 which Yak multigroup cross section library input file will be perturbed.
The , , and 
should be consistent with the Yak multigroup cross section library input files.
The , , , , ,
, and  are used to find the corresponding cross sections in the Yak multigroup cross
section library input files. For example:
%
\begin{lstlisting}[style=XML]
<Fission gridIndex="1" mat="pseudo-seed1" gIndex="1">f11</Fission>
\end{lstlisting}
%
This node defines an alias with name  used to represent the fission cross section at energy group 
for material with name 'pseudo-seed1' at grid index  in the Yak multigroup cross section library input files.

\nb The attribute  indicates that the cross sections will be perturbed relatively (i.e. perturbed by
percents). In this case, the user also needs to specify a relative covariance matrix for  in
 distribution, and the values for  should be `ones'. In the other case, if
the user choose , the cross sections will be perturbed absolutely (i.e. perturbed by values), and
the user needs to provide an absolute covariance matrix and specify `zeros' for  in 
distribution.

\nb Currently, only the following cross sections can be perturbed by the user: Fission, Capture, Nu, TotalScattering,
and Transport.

--

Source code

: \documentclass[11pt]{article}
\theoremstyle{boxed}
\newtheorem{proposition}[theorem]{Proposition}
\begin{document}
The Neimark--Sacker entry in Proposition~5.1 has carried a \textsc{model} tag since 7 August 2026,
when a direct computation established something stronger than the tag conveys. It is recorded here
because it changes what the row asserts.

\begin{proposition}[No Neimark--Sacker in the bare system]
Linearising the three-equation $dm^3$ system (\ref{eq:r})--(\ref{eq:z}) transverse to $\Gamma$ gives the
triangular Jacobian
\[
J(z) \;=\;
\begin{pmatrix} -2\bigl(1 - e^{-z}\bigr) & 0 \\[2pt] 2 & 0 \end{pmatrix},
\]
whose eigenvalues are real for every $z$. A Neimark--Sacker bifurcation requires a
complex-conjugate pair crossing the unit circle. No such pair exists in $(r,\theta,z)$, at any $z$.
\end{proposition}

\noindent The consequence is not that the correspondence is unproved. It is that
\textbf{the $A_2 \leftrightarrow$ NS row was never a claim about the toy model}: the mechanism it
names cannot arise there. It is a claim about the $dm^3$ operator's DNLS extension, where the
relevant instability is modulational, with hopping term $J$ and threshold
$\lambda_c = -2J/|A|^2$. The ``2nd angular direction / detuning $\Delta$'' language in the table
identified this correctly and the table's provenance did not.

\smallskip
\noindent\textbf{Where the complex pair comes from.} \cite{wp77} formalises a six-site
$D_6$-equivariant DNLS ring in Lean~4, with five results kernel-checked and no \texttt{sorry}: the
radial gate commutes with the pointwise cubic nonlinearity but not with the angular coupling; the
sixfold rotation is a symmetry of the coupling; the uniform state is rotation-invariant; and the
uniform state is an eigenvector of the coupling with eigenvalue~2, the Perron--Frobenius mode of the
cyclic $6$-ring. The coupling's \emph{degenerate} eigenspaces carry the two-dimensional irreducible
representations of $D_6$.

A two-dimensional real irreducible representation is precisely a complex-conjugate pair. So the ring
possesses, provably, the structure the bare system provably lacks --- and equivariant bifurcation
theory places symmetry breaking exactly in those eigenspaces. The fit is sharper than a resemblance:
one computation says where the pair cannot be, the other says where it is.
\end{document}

Prompt
Lines holding the word "dimensional" are the answer; copy each one from the records above.

Completed exercise
cyclic $6$-ring. The coupling's \emph{degenerate} eigenspaces carry the two-dimensional irreducible
A two-dimensional real irreducible representation is precisely a complex-conjugate pair. So the ring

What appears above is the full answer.